Plain-text document sources
>>>>
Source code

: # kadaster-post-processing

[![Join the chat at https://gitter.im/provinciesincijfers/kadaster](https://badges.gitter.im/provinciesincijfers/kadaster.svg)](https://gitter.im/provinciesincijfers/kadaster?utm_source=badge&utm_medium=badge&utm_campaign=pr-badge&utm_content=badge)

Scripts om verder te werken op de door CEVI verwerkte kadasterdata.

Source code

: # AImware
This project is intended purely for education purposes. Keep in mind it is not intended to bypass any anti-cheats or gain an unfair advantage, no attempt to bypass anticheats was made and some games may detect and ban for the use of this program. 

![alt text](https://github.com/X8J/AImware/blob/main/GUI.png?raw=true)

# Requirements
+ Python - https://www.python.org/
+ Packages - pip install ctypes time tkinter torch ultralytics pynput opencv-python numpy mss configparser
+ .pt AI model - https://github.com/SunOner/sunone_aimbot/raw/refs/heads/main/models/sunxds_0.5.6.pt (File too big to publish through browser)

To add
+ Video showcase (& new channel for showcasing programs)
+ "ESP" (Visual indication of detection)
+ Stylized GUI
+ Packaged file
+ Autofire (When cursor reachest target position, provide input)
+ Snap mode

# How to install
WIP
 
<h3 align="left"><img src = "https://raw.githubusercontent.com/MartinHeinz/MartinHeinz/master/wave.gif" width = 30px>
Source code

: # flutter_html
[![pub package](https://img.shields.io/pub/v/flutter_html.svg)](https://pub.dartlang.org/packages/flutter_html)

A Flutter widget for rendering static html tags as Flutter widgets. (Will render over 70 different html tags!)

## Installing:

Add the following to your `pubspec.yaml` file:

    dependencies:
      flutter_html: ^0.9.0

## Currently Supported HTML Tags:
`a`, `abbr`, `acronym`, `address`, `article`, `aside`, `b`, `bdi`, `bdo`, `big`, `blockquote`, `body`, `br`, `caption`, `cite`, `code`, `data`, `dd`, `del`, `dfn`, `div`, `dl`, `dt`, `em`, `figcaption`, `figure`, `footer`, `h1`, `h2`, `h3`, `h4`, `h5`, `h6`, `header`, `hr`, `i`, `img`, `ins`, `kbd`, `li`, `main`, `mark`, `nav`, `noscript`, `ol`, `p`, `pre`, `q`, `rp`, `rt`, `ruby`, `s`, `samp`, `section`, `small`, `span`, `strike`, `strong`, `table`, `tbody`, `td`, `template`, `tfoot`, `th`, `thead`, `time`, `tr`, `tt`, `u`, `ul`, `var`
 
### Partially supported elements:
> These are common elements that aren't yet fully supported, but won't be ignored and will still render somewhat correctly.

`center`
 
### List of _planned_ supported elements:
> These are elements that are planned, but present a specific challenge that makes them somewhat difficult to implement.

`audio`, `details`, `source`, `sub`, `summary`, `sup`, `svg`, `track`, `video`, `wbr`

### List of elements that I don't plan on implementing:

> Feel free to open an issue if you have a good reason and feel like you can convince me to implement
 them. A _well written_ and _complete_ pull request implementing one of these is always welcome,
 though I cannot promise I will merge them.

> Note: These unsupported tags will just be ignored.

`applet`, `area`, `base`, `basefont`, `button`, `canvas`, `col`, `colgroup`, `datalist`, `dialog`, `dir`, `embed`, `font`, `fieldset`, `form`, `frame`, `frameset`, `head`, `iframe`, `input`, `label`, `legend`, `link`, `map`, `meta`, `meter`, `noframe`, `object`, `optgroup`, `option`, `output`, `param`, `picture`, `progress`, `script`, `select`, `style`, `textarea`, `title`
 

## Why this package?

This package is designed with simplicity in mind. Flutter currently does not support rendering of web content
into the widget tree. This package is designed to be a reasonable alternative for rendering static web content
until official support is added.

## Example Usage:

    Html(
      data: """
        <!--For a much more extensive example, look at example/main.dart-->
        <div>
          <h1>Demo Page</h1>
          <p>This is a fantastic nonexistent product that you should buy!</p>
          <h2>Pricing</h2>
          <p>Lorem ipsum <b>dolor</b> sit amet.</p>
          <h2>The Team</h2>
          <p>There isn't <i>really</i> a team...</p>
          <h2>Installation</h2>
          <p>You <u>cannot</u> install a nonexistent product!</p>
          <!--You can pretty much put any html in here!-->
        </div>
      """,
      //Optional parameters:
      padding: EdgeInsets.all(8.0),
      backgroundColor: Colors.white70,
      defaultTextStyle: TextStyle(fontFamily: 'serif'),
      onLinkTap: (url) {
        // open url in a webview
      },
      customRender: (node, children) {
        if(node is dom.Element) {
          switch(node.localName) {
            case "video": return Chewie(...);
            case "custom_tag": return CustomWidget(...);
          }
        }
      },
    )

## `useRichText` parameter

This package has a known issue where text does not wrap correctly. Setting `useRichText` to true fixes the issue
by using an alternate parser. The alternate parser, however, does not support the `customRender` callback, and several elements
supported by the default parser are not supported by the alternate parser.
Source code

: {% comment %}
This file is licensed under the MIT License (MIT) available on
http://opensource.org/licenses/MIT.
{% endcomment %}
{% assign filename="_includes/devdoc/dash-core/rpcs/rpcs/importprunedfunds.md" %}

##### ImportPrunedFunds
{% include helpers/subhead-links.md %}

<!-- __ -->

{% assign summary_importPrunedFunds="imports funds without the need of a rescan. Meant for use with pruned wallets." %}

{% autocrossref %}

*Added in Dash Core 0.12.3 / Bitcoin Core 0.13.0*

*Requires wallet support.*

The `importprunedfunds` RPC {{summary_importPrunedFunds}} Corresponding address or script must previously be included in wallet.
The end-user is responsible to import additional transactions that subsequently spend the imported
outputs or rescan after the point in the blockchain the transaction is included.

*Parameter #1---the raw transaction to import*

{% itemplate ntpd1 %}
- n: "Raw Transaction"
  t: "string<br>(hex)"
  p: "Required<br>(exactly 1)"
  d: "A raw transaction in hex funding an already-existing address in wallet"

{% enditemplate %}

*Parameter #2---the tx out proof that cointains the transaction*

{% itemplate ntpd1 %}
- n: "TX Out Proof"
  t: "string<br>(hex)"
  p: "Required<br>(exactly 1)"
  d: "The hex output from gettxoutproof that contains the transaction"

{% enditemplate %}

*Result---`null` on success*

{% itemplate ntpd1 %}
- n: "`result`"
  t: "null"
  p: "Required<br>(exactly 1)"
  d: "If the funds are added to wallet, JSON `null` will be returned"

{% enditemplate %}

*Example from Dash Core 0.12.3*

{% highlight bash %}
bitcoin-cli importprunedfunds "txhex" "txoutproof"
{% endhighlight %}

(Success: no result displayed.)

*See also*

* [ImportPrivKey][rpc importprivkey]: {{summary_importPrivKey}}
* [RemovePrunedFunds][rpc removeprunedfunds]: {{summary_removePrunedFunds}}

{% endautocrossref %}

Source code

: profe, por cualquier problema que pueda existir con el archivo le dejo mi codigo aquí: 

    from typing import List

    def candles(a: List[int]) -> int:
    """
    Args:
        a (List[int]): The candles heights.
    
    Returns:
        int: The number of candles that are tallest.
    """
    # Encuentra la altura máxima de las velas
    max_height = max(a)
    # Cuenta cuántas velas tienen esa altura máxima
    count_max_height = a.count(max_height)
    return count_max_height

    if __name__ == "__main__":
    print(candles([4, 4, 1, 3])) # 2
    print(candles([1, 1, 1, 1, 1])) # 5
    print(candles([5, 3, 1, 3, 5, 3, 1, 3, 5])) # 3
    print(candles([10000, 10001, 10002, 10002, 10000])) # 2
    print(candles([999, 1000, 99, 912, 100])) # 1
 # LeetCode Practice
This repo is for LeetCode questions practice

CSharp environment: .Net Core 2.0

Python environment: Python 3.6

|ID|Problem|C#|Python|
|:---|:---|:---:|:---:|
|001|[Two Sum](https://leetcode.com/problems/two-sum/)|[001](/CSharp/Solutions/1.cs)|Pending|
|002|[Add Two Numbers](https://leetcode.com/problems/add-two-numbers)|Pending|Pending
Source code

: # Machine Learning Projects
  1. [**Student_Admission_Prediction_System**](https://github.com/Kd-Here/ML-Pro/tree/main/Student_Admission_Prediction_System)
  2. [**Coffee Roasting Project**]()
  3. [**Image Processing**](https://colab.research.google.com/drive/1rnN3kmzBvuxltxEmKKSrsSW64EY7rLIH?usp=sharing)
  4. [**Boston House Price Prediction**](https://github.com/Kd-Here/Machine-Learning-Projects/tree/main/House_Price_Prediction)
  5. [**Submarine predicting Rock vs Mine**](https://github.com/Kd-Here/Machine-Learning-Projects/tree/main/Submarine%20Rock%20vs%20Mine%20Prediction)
<<<<
__Task item__:
Please show each line in the records above that contains "candles".

__Exercise solution__:
    def candles(a: List[int]) -> int:
        a (List[int]): The candles heights.
        int: The number of candles that are tallest.
    print(candles([4, 4, 1, 3])) # 2
    print(candles([1, 1, 1, 1, 1])) # 5
    print(candles([5, 3, 1, 3, 5, 3, 1, 3, 5])) # 3
    print(candles([10000, 10001, 10002, 10002, 10000])) # 2
    print(candles([999, 1000, 99, 912, 100])) # 1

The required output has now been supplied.